To prove 1, we note that each Pi enters its critical section only if either flag[j] == false or turn == i. Also note that, if both processes can be executing in their critical sections at the same time, then flag[0] == flag[1] == true. These two observations indicate that P0 and P1 could not have successfully executed their while statements at about the same time, since the value of turn can be either 0 or 1 but cannot be both. Hence, one of the processes — say, Pj — must have successfully executed the while statement, whereas Pi had to execute at least one additional statement (“turn == j”). However, at that time, flag[j] == true and turn == j, and this condition will persist as long as Pj is in its critical section; as a result, mutual exclusion is preserved.

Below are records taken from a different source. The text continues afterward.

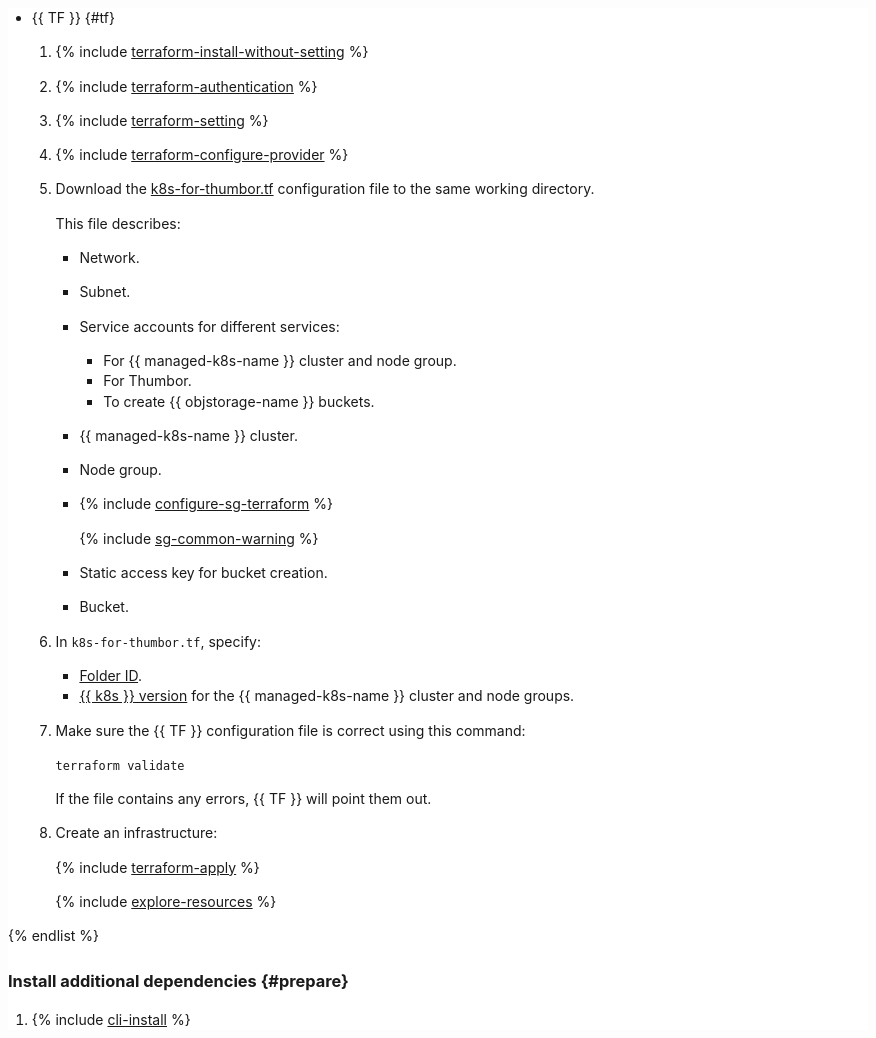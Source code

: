 - {{ TF }} {#tf}

   1. {% include [terraform-install-without-setting](../../_includes/mdb/terraform/install-without-setting.md) %}
   1. {% include [terraform-authentication](../../_includes/mdb/terraform/authentication.md) %}
   1. {% include [terraform-setting](../../_includes/mdb/terraform/setting.md) %}
   1. {% include [terraform-configure-provider](../../_includes/mdb/terraform/configure-provider.md) %}

   1. Download the [k8s-for-thumbor.tf](https://github.com/yandex-cloud-examples/yc-mk8s-thumbor/blob/main/k8s-for-thumbor.tf) configuration file to the same working directory.

      This file describes:

      * Network.
      * Subnet.
      * Service accounts for different services:

         * For {{ managed-k8s-name }} cluster and node group.
         * For Thumbor.
         * To create {{ objstorage-name }} buckets.

      * {{ managed-k8s-name }} cluster.
      * Node group.

      * {% include [configure-sg-terraform](../../_includes/managed-kubernetes/security-groups/configure-sg-tf-lvl3.md) %}

         {% include [sg-common-warning](../../_includes/managed-kubernetes/security-groups/sg-common-warning.md) %}

      * Static access key for bucket creation.
      * Bucket.

   1. In `k8s-for-thumbor.tf`, specify:

      * [Folder ID](../../resource-manager/operations/folder/get-id.md).
      * [{{ k8s }} version](../../managed-kubernetes/concepts/release-channels-and-updates.md) for the {{ managed-k8s-name }} cluster and node groups.

   1. Make sure the {{ TF }} configuration file is correct using this command:

      ```bash
      terraform validate
      ```

      If the file contains any errors, {{ TF }} will point them out.

   1. Create an infrastructure:

      {% include [terraform-apply](../../_includes/mdb/terraform/apply.md) %}

      {% include [explore-resources](../../_includes/mdb/terraform/explore-resources.md) %}

{% endlist %}

### Install additional dependencies {#prepare}

1. {% include [cli-install](../../_includes/cli-install.md) %}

To prove properties 2 and 3, we note that if a process is stuck in the while loop with the condition flag[j] == true and turn == j, process Pi can be prevented from entering the critical section only; this loop is the only one possible. flag[j] will be == false, and Pi can enter its critical section if Pj is not ready to enter the critical section. If Pj has set, flag[j] = true and is also executing in its while statement, then either turn == i or turn == j. If turn == i, Pi will enter the critical section then. Pj will enter the critical section, If turn == j. Although once Pj exits its critical section, it will reset flag[j] to false, allowing Pi to enter its critical section. Pj must also set turn to i, if Pj resets flag[j] to true. Hence, since Pi does not change the value of the variable turn while executing the while statement, Pi will enter the critical section (progress) after at most one entry by Pj (bounded waiting).


  • Peterson’s solution works for two processes, but this solution is best scheme in user mode for critical section.

  • This solution is also a busy waiting solution so CPU time is wasted. So that “SPIN LOCK” problem can come. And this problem can come in any of the busy waiting solution.